(Source data)
——

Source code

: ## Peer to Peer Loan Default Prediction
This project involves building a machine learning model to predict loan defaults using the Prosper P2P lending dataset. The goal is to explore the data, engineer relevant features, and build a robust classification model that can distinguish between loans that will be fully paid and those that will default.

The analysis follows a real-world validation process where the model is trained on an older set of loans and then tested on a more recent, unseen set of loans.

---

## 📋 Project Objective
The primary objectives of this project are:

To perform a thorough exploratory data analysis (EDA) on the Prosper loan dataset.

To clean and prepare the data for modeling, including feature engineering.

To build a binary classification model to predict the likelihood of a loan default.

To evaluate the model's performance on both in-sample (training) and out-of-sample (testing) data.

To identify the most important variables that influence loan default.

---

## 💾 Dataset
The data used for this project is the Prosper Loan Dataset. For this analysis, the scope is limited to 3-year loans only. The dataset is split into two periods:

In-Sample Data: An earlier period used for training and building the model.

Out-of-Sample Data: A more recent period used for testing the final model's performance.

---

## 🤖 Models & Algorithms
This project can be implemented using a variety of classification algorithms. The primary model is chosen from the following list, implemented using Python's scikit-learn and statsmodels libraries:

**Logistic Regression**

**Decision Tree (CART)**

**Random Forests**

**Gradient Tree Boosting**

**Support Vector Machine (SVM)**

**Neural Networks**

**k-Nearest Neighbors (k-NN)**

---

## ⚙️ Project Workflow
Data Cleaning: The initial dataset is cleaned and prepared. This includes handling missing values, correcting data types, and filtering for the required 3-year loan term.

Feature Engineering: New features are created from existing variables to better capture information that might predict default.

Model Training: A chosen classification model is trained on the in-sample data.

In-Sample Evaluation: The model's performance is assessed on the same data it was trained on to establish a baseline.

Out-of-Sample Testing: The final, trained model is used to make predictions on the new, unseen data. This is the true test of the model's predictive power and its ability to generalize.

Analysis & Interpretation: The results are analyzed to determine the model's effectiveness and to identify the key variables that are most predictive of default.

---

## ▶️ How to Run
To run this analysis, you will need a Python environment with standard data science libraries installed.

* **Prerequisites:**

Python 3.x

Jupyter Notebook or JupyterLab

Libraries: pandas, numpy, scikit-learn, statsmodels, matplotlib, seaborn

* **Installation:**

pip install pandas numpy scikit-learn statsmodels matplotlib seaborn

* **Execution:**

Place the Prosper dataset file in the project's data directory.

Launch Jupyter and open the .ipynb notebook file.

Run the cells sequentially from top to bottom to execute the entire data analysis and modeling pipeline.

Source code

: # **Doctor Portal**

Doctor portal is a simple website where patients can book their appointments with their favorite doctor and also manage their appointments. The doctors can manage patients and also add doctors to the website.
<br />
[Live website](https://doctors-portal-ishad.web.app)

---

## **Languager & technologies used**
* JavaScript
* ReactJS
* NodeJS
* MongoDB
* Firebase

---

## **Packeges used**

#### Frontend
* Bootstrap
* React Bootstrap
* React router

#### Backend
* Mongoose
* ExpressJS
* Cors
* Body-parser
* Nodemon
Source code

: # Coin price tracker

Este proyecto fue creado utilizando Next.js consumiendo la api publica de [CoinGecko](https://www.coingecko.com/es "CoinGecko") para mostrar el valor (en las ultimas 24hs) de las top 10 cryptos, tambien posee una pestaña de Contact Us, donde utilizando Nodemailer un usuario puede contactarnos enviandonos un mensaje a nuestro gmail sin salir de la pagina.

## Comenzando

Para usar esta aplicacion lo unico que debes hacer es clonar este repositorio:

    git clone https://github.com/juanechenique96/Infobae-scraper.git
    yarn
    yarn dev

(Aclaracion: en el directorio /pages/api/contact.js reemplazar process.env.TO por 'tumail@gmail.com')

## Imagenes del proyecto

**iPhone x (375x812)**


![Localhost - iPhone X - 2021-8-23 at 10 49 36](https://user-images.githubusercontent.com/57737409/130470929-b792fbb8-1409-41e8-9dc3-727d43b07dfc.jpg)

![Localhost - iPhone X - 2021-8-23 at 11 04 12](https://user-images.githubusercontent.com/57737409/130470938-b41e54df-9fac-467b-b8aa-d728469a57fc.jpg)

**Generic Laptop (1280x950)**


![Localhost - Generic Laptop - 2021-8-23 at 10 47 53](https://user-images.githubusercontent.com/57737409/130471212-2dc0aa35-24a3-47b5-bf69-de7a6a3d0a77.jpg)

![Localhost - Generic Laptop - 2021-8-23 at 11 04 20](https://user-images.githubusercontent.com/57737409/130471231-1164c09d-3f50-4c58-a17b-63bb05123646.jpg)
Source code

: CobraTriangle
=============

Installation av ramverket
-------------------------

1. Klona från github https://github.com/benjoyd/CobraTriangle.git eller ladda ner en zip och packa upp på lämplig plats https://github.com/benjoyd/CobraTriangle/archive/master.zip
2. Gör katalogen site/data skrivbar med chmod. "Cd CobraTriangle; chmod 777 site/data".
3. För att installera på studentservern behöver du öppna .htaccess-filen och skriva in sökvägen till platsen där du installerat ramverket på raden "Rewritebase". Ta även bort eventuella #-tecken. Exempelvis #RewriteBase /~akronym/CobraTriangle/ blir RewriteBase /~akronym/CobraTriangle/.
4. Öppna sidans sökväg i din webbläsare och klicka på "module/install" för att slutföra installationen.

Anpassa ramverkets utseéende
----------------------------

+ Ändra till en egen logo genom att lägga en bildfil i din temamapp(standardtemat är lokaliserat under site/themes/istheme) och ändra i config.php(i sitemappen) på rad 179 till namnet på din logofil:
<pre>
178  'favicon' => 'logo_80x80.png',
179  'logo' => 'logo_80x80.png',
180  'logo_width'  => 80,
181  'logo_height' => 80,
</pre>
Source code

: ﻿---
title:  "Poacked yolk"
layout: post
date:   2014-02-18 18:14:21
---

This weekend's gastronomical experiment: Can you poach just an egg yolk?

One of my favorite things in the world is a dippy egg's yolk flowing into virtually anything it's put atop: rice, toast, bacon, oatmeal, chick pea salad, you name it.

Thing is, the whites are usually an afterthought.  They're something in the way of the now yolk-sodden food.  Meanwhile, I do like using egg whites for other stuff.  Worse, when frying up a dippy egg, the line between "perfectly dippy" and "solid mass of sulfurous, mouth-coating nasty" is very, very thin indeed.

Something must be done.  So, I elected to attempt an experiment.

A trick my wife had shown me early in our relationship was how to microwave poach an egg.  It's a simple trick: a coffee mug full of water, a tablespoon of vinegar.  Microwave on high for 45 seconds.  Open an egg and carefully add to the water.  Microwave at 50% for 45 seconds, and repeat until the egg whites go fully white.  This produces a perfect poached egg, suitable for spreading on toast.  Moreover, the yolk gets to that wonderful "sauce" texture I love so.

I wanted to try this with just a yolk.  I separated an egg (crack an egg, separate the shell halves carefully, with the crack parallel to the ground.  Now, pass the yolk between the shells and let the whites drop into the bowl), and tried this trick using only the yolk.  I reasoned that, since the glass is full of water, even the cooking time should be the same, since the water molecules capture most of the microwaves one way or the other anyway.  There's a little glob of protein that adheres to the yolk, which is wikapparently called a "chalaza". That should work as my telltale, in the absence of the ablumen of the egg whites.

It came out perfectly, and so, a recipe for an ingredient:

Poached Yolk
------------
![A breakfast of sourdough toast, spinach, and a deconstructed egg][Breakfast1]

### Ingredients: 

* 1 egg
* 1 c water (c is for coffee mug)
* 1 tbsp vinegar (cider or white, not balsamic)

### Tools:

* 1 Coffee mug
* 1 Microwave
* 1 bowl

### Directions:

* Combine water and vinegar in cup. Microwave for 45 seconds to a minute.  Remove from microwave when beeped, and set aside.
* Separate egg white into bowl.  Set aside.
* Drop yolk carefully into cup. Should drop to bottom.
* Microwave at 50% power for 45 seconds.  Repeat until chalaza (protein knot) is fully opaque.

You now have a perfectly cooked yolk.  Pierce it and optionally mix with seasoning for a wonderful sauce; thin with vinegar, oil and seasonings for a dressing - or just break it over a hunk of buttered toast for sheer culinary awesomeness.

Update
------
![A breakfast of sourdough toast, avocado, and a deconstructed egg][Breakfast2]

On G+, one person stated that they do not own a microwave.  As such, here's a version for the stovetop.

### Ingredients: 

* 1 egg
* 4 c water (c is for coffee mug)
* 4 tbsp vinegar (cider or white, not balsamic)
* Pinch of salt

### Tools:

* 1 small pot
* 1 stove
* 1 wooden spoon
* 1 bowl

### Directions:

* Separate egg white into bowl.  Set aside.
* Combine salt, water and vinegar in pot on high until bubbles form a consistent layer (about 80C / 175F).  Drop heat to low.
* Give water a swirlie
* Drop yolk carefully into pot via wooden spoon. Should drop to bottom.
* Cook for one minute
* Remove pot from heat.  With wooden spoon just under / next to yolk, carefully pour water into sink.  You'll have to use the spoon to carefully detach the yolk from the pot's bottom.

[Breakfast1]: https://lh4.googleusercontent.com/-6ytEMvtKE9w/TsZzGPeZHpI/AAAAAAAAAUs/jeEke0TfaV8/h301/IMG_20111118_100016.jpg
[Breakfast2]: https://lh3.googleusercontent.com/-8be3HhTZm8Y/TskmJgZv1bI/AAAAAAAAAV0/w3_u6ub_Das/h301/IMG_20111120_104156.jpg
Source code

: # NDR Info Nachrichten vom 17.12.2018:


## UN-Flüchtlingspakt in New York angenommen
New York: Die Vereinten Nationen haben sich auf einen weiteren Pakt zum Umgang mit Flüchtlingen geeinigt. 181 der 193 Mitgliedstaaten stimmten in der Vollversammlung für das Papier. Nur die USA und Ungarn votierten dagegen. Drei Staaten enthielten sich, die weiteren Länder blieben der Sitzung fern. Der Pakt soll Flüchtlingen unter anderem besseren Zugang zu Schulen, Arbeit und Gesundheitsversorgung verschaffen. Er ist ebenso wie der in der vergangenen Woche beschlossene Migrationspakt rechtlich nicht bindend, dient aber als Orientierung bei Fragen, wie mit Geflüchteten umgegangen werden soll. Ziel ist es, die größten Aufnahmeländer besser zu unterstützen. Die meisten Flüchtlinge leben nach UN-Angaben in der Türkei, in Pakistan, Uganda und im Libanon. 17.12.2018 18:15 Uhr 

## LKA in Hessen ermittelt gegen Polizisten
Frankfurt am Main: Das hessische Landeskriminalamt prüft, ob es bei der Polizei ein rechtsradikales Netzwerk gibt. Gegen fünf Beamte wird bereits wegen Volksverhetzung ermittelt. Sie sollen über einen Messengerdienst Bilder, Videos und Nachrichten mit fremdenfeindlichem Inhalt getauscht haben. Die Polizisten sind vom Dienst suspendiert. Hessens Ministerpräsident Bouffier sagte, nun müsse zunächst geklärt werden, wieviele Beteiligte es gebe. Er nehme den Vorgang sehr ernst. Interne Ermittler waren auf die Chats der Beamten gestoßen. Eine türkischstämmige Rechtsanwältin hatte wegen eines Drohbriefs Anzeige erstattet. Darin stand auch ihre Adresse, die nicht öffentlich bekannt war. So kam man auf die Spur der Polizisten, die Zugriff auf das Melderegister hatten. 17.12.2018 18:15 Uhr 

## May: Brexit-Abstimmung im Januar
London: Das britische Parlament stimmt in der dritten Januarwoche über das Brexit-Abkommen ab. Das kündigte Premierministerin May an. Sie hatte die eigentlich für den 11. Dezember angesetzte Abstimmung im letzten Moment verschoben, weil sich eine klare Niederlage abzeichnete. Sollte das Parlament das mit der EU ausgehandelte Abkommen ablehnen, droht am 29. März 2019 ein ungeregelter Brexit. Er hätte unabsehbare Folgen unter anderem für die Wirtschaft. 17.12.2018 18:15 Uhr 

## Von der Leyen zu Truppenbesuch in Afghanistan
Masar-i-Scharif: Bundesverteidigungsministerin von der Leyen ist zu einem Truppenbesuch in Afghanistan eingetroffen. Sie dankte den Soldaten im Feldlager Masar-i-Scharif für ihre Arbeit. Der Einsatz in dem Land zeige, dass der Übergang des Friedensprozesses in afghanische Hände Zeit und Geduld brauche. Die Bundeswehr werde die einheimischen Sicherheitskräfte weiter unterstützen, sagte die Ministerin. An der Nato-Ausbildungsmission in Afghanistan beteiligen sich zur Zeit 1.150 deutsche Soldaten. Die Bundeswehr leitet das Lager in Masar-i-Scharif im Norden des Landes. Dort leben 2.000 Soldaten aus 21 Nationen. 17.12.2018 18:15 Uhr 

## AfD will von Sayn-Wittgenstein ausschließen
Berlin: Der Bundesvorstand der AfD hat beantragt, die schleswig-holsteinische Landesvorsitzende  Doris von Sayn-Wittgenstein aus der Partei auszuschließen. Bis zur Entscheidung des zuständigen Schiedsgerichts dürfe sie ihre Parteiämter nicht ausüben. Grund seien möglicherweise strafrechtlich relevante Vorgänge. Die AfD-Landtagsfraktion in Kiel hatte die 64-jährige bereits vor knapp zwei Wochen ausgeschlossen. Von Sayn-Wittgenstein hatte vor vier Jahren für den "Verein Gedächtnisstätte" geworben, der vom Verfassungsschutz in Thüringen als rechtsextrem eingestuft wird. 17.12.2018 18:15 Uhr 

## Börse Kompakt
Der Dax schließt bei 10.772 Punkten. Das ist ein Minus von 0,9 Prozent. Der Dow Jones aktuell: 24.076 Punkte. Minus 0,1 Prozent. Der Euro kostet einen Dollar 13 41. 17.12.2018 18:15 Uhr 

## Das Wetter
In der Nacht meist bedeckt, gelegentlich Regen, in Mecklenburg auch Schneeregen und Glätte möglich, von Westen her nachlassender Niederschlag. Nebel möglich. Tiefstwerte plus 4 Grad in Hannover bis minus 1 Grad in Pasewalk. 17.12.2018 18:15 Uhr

——

- **Exercise directions**:
Where the line with "This project can" ends, your copy should end too; please return exactly the lines from the first line of the data through it.

- **Solution for this exercise**:
Source code

: ## Peer to Peer Loan Default Prediction
This project involves building a machine learning model to predict loan defaults using the Prosper P2P lending dataset. The goal is to explore the data, engineer relevant features, and build a robust classification model that can distinguish between loans that will be fully paid and those that will default.

The analysis follows a real-world validation process where the model is trained on an older set of loans and then tested on a more recent, unseen set of loans.

---

## 📋 Project Objective
The primary objectives of this project are:

To perform a thorough exploratory data analysis (EDA) on the Prosper loan dataset.

To clean and prepare the data for modeling, including feature engineering.

To build a binary classification model to predict the likelihood of a loan default.

To evaluate the model's performance on both in-sample (training) and out-of-sample (testing) data.

To identify the most important variables that influence loan default.

---

## 💾 Dataset
The data used for this project is the Prosper Loan Dataset. For this analysis, the scope is limited to 3-year loans only. The dataset is split into two periods:

In-Sample Data: An earlier period used for training and building the model.

Out-of-Sample Data: A more recent period used for testing the final model's performance.

---

## 🤖 Models & Algorithms
This project can be implemented using a variety of classification algorithms. The primary model is chosen from the following list, implemented using Python's scikit-learn and statsmodels libraries:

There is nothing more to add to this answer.